“Le scelte individuali e pubbliche della politica del nostro tempo sono guidate per lo più dal perseguimento di interessi e fini immediati e poco meditati, dettati spesso dalla ricerca dell’utile e meno da un progetto consapevole e a lunga scadenza”. Non accenna ad abbassare i toni il segretario Cei Nunzio Galantino al Meeting di Cl, dopo le polemiche dei giorni scorsi
Aveva definito la classe politica come un “harem di cooptati” scatenando una dura presa di posizione di larga parte delle istituzioni. A Rimini, però, Galantino ha voluto abbandonare momentaneamente il terreno dello scontro parlando di integrazione e accoglienza: “Chi sperimenta qualche forma di difficoltà venga integrato e non scartato”.

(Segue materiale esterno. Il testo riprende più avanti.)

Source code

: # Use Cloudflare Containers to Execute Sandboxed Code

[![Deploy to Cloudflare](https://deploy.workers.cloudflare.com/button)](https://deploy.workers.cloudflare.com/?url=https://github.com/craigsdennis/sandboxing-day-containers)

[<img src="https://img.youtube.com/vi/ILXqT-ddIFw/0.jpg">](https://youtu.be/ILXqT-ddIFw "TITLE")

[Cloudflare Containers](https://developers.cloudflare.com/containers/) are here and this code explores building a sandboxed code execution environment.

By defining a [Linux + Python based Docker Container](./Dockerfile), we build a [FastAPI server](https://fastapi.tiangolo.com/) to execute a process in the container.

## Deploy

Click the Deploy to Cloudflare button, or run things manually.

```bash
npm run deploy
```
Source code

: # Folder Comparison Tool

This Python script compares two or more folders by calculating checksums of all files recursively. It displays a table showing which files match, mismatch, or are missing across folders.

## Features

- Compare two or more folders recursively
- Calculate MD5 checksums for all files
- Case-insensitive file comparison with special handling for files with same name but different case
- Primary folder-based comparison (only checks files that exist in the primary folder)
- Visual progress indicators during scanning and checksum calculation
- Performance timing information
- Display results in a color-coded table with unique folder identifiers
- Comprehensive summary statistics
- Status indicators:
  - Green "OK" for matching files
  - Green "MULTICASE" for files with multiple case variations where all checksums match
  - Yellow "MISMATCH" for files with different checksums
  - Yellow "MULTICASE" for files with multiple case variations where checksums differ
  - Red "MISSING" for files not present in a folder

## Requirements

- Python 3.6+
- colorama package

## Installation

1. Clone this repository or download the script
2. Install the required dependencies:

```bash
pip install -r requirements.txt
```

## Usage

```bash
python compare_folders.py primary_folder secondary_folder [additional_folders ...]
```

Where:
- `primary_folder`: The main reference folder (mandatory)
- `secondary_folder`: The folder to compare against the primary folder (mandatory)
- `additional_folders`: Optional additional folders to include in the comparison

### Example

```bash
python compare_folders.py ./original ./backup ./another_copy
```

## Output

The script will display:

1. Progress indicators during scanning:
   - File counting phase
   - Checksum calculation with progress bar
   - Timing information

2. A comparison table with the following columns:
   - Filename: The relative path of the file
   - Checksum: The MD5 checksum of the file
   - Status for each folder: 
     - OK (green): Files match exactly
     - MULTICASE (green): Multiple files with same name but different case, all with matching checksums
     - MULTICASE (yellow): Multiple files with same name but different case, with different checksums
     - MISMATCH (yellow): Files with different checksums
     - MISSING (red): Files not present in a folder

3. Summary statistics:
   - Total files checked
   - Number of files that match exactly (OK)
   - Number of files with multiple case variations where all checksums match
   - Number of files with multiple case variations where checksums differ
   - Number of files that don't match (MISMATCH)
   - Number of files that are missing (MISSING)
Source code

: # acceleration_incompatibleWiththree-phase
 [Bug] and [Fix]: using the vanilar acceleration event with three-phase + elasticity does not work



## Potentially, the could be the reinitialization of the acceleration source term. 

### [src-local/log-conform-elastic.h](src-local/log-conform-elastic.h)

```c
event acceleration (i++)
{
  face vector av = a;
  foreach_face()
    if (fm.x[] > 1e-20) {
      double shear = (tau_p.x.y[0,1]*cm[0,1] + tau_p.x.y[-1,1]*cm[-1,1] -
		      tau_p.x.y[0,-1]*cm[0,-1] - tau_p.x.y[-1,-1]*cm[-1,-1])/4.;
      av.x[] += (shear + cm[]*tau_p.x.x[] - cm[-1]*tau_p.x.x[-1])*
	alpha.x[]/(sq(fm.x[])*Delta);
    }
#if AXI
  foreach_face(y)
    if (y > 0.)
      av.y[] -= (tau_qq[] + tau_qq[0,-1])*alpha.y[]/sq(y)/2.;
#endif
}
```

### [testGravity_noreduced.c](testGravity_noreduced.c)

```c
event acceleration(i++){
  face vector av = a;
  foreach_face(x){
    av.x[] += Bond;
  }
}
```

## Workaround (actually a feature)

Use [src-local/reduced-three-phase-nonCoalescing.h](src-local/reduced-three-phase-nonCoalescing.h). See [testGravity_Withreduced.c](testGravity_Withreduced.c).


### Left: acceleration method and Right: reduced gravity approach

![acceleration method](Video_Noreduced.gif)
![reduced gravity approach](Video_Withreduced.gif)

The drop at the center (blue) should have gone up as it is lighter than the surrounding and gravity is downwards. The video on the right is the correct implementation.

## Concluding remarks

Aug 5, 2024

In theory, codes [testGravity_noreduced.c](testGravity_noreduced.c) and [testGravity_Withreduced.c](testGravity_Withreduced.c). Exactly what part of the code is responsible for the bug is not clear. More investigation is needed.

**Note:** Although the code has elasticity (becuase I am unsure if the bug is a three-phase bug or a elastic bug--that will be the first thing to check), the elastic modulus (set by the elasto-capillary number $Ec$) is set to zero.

“Quanti sono ai margini dello sviluppo siano coinvolti e le loro potenzialità messe a frutto”, ha continuato il segretario dei vescovi prima di ribadire il concetto di accoglienza “come contraltare all’istinto a difendersi dagli altri”. Bisogna quindi costruire una società che “non considera i gruppi e gli Stati per quanto sanno produrre o per le risorse finanziarie di cui dispongono”.
È il Vangelo, per Galantino, a “intendere gli ultimi non più come scarti ma come persone da sollevare e delle quali condividere la sorte. Bisogna prestare attenzione a tutti i poveri, a quelli che non hanno il lavoro o lo hanno perso, a quelli che provengono da zone povere ed arretrate, a quelli che non sono in grado di difendersi perché attendono di nascere”.
“Una Chiesa che fa del limite una risorsa, assume lo stile missionario tanto invocato da papa Francesco divenendo sempre meno dispensatrice di servizi e sempre più ‘ospedale da campo’, chinata sugli ultimi – spiega – anche la Chiesa è sollecitata a rinnovarsi nelle sue strutture, nelle dinamiche decisionali e nelle prassi delle comunità”.
Il percorso da fare è ancora lungo: “Le comunità ecclesiali e le associazioni già sono, per il nostro tempo, un mirabile segno della presenza di Dio e della carità che da lui promana. Queste giornate di incontro e riflessione ne sono un esempio. Tuttavia, ancora tanto dobbiamo fare nella via della testimonianza“.
“A partire dagli anni Settanta abbiamo assistito a un radicale mutamento del paradigma antropologico, che ha contribuito a mettere al centro, talvolta enfatizzandola in maniera esclusiva – conclude – la libertà individuale, quasi rappresentasse l’unico vero valore”.